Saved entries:

- - - - - - -

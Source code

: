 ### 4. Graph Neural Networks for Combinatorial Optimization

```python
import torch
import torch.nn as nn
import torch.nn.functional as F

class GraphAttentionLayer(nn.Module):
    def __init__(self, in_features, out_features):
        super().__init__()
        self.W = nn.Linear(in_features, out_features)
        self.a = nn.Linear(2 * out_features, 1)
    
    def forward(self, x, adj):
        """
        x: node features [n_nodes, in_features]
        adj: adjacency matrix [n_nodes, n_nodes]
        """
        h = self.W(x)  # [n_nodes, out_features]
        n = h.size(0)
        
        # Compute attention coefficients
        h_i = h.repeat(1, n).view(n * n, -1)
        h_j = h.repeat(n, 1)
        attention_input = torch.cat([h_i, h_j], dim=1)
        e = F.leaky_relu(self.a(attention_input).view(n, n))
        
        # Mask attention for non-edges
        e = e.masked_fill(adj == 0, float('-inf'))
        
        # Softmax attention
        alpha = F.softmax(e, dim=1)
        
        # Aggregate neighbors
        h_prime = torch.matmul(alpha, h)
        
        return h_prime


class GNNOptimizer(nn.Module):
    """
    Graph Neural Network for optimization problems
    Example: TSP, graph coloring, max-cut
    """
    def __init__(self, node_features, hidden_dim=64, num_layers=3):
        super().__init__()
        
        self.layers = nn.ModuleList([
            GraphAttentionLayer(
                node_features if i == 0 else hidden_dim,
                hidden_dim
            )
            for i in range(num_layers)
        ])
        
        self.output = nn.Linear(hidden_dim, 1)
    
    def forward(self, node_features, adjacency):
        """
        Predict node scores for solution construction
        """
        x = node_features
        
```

- - - - - - -

** YOUR OBJECTIVE **
Extract all of the data exactly as written.

** ANSWER TO THIS TASK **
Source code

: ### 4. Graph Neural Networks for Combinatorial Optimization

```python
import torch
import torch.nn as nn
import torch.nn.functional as F

class GraphAttentionLayer(nn.Module):
    def __init__(self, in_features, out_features):
        super().__init__()
        self.W = nn.Linear(in_features, out_features)
        self.a = nn.Linear(2 * out_features, 1)
    
    def forward(self, x, adj):
        """
        x: node features [n_nodes, in_features]
        adj: adjacency matrix [n_nodes, n_nodes]
        """
        h = self.W(x)  # [n_nodes, out_features]
        n = h.size(0)
        
        # Compute attention coefficients
        h_i = h.repeat(1, n).view(n * n, -1)
        h_j = h.repeat(n, 1)
        attention_input = torch.cat([h_i, h_j], dim=1)
        e = F.leaky_relu(self.a(attention_input).view(n, n))
        
        # Mask attention for non-edges
        e = e.masked_fill(adj == 0, float('-inf'))
        
        # Softmax attention
        alpha = F.softmax(e, dim=1)
        
        # Aggregate neighbors
        h_prime = torch.matmul(alpha, h)
        
        return h_prime


class GNNOptimizer(nn.Module):
    """
    Graph Neural Network for optimization problems
    Example: TSP, graph coloring, max-cut
    """
    def __init__(self, node_features, hidden_dim=64, num_layers=3):
        super().__init__()
        
        self.layers = nn.ModuleList([
            GraphAttentionLayer(
                node_features if i == 0 else hidden_dim,
                hidden_dim
            )
            for i in range(num_layers)
        ])
        
        self.output = nn.Linear(hidden_dim, 1)
    
    def forward(self, node_features, adjacency):
        """
        Predict node scores for solution construction
        """
        x = node_features
        
```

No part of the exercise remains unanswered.